На самом деле «Мужичок из робких» далеко не то, что принято называть «этюдом». Это, вне всякого сомнения, сложный психологический портрет, сразу обративший на себя всеобщее внимание и особенно оцененный тогдашними художественными кругами. Трудно понять, как могло такое исключительное произведение исчезнуть с художественного горизонта почти на целых полстолетия. Непонятно также, почему им вовсе не заинтересовался П. М. Третьяков, не пропускавший, начиная с 1877 г., ни одной мало-мальски значительной вещи Репина.

Стасов говорит, что на выставке публика, восхищавшаяся «Мужичком из робких», несколько сконфузилась перед «Протодиаконом».

«Тут мнения разделились. Одни — конечно, из благодатной среды бонтонных комильфо — признавали громадную силу кисти и красок в картине, но с негодованием жаловались на выбранную натуру, находили оригинал противным, отталкивающим, уверяли, что ни за что не хотели бы, чтобы подобный „отвратительный“ субъект висел у них перед глазами, в их кабинете.
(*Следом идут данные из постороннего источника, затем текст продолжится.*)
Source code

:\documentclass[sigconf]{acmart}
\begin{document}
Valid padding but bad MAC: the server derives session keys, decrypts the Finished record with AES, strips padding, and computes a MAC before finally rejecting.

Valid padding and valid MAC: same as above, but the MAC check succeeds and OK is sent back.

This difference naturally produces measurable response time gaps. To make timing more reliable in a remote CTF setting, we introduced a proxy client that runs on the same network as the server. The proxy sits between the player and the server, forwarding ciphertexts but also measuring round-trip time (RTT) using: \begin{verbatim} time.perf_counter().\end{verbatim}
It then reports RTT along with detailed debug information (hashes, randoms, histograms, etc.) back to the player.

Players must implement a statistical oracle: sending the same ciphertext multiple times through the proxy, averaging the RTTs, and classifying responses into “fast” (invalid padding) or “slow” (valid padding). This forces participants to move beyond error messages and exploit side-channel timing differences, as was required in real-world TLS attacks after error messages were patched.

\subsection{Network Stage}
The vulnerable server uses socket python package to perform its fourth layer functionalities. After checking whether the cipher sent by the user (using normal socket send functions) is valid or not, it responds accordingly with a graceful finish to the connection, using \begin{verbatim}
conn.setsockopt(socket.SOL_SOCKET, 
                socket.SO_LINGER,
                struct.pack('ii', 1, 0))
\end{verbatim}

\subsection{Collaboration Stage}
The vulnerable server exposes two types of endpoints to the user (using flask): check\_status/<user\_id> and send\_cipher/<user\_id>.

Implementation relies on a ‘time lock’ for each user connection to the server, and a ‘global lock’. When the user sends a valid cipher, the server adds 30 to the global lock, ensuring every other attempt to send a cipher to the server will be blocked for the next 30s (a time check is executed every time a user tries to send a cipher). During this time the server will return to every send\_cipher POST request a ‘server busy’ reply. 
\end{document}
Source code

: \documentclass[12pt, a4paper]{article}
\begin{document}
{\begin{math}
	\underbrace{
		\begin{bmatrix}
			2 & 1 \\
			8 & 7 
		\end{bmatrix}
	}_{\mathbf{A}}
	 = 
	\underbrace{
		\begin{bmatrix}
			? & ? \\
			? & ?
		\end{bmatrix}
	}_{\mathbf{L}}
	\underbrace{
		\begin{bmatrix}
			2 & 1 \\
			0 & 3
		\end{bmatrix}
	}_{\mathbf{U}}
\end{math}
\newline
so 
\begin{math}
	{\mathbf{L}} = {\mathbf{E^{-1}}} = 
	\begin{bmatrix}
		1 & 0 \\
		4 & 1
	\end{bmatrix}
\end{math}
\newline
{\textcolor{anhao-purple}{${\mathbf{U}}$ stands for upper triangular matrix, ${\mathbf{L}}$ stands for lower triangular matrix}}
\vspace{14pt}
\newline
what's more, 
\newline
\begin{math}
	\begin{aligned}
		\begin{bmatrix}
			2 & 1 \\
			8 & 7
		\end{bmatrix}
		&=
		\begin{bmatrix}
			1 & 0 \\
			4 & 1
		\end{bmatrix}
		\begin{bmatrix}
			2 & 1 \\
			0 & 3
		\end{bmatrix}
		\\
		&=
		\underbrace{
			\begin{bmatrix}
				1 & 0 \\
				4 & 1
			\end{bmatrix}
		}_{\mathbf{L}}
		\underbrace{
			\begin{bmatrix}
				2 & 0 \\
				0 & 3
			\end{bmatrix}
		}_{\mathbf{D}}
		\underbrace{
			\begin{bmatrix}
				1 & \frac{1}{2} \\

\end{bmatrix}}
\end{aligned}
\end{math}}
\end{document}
Уморительные люди! Точно вся живопись на то только и существует, чтобы висеть у них на стене в кабинете! Но я это думал только про себя, а громко отвечал, что если так, то надо уже зараз повыкидать вон из музеев сотни гениальных картин величайших нидерландцев XVII века, тоже „отвратительных“; а если что отталкивает здоровое чувство, что в самом деле противно, то это разве те картины с голыми нимфами, паточными и „грациозными“, которых ни один из всех этих охранителей истинного искусства не задумался бы повесить у себя, на веки веков, на стене кабинета. Вот что им нужно. Прилизанная ложь и ничтожество никому не противны, одна только здоровая правда страшна и негодна.

Но рядом с такими прекрасными ценителями было, по счастью, множество ценителей совершенно иного склада. И эти понимали „Протодиакона“ во всей его силе и талантливости. Им казалось, что тут у них перед глазами воплощение одного из самых истых, глубоко национальных русских типов, „Варлаамище“ из пушкинского „Бориса Годунова“. Как же, должно быть, живуч и упорен этот тип на нашей стороне, когда вот теперь, почти через полстолетия после пушкинского создания, его можно встретить прохаживающимся по площадям и улицам. Заслуга Репина вся в том, что он остановился на этом типе, когда с ним встретился, и нервною, порывистою кистью записал его на холсте.